- [TASK TO COMPLETE] Show only those lines of the entries where the string "positive" is found.

(Beginning of INPUT MATERIAL)

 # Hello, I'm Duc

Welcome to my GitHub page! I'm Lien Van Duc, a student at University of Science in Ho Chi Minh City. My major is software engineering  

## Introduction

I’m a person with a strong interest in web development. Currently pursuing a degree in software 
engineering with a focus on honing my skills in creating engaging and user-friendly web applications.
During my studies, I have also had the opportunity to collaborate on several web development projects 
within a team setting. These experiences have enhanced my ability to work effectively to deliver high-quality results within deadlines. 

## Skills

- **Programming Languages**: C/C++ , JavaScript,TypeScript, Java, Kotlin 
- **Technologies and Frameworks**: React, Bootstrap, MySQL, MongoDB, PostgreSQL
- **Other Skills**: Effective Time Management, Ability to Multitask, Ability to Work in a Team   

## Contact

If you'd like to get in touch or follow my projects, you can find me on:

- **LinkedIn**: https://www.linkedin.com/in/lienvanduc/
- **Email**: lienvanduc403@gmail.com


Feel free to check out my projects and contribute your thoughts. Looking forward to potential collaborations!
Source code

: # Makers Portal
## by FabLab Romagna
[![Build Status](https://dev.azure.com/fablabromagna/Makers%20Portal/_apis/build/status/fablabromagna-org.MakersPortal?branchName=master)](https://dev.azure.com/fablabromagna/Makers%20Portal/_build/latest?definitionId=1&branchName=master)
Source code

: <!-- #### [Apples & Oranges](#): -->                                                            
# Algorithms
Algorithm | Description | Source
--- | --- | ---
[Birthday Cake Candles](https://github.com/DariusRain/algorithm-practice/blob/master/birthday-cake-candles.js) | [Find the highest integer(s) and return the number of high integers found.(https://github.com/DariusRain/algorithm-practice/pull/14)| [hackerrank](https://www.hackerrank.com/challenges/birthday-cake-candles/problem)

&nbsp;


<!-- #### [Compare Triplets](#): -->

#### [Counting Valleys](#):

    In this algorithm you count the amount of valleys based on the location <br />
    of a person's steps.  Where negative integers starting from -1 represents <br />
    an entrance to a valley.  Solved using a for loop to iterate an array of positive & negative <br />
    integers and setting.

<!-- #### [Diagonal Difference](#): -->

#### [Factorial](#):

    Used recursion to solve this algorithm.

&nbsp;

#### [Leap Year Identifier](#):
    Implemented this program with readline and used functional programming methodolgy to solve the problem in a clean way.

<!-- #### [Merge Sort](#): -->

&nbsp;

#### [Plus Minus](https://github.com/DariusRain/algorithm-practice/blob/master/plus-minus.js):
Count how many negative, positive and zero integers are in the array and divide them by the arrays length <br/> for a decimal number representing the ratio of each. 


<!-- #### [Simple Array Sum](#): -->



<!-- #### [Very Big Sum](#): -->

(End of INPUT MATERIAL)
(Beginning of INPUT MATERIAL)

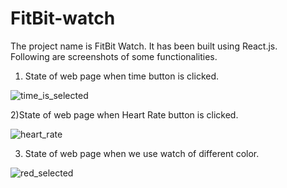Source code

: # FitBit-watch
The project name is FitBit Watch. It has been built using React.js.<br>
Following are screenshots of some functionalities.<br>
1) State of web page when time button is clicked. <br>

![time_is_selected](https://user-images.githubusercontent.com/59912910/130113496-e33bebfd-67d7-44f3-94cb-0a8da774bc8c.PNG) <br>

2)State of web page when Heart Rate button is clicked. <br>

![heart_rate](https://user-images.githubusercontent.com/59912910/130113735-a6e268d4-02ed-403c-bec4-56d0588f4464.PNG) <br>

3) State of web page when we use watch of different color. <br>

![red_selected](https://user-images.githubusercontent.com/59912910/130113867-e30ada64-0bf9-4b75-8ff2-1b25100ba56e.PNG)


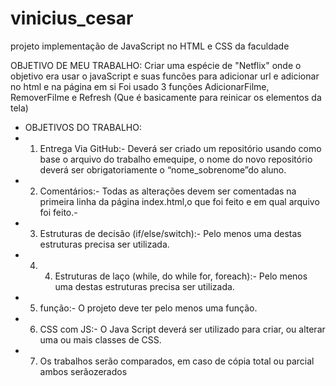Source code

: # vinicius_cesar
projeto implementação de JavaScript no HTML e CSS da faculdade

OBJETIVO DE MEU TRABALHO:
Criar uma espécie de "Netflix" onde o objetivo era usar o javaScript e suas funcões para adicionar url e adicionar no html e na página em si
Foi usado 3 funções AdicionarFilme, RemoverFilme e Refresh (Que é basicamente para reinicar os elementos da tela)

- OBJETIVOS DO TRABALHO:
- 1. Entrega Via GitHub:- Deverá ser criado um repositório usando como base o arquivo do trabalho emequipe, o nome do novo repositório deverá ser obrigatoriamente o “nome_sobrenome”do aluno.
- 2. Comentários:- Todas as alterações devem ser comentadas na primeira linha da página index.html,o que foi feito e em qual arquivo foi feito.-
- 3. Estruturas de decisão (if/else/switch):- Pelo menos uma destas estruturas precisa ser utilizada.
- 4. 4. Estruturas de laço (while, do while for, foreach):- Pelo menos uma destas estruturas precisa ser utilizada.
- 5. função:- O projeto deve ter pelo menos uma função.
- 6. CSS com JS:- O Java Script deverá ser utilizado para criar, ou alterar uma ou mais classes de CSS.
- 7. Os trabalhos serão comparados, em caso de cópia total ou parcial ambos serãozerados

(End of INPUT MATERIAL)

- [YOUR SOLUTION]
    an entrance to a valley.  Solved using a for loop to iterate an array of positive & negative <br />
Count how many negative, positive and zero integers are in the array and divide them by the arrays length <br/> for a decimal number representing the ratio of each. 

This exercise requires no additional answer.